There are several different types of fonts you can use for printing—fonts resident in your printer, TrueType fonts, PostScript fonts, cartridge fonts, and so on. To understand each of these and its place in printer history, let me give you a little background.

Back in the days when all programs were DOS based, each program had its own font files. Your word processor couldn’t use the fonts from your desktop publishing program, for example. I used Ventura Publisher for DOS back in 1988, which came with two typefaces: Dutch (similar to today’s Times New Roman) and Swiss (similar to today’s Arial). When I installed the program, it asked me what sizes of those typefaces I wanted. Then, it generated font files for each size and variant that I selected, with separate files for each combination of typeface, size, and attributes (bold, italic, bold and italic). Those font files took up a lot of space on my small hard disk! When Ventura Publisher was ready to print, it first sent the appropriate font files over to the printer and then sent the document to be printed using them.

Besides using these fonts on disk, you could also use any fonts that were built into your printer. For example, if your printer came with Courier 10 and 12 point and Helvetica 8 point, you could also use those in your documents from any program. That made printer-resident fonts very attractive, because any program could use them. However, the printer had only a few fonts to choose from. During this era in printer history, it was important to have a printer with slots that accepted cartridges so you could add more fonts. Back then, I had a 72-font cartridge for my printer, but because each typeface/size/attribute combination was considered a separate font, I probably had only three additional typefaces to work with.

During the same time, if you had $1,000 plus, you could purchase a PostScript printer. A PostScript printer had lots of built-in typefaces (35 or so) so you didn’t need the cartridges. You could also print PostScript-format graphics with a PostScript printer, a format popular with professional artists. Best of all, the printer used outline-font typefaces, which meant you could use them at any size without having a separate font file on your hard disk for each one. The printer kept an outline of what each letter should look like, expanded or contracted that outline, and then filled in the middle to form letters. At this point, PostScript was the only reasonable option for professionals who needed multifont desktop publishing capabilities.

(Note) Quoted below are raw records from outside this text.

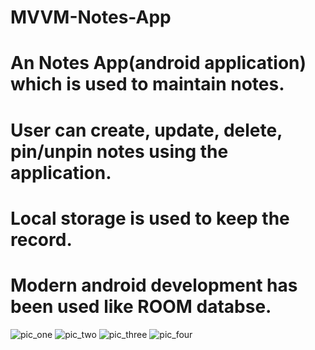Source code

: # MVVM-Notes-App
# An Notes App(android application) which is used to maintain notes.
# User can create, update, delete, pin/unpin notes using the application.
# Local storage is used to keep the record.
# Modern android development has been used like ROOM databse.

![pic_one](https://user-images.githubusercontent.com/60665514/231242089-7c9eeb02-67fa-44a5-8d3a-8f4177e7710e.png)  ![pic_two](https://user-images.githubusercontent.com/60665514/231240976-ce1c93c0-8257-440d-9e70-62b9543023d7.png) ![pic_three](https://user-images.githubusercontent.com/60665514/231240994-19a34abb-9e79-4317-8748-284be0ccb098.png) ![pic_four](https://user-images.githubusercontent.com/60665514/231241009-52006f25-afbf-4ade-9344-6954108c1601.png)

Then, along came Windows 3.1, which introduced TrueType fonts. What a revolution! These TrueType fonts were outline fonts, like PostScript, that could be resized to any point size you wanted. They also worked generically with any Windows printer you installed, so a PostScript printer was not required. Sales of PostScript printers dropped dramatically because the primary reason people needed them went away. Every version of Windows since then has supported TrueType fonts, and the new Windows XP coming soon enhances the TrueType technology with a new type of font called OpenType that works basically the same way.

Page description languages
Your operating system and your printer must agree on a common language to communicate. This language, called a page description language (PDL), allows the computer to send a description of the page to be printed.

In the early days of printing, each printer brand (and each model) had its own unique PDL that no other printer shared. For DOS-based programs, a separate printer driver was required for each program. As you can imagine, managing drivers was a nightmare for software developers. They had to include hundreds of drivers with their program and issue updates to support the latest printers that kept coming out. (This was before the Internet, so there was not a good distribution channel for them!) Because of all this pressure, over time a few printer models emerged as the most popular, and other printers began to copy their PDLs. This was called emulation because one printer was pretending to be another so that it could use its driver. Printers were then able to be multilingual. They could speak their own language if the driver was available, and if not, they could work with any of two or three other emulation modes. Some features were not available in the emulation modes, however, so it was always advantageous to use the printer’s native PDL when possible.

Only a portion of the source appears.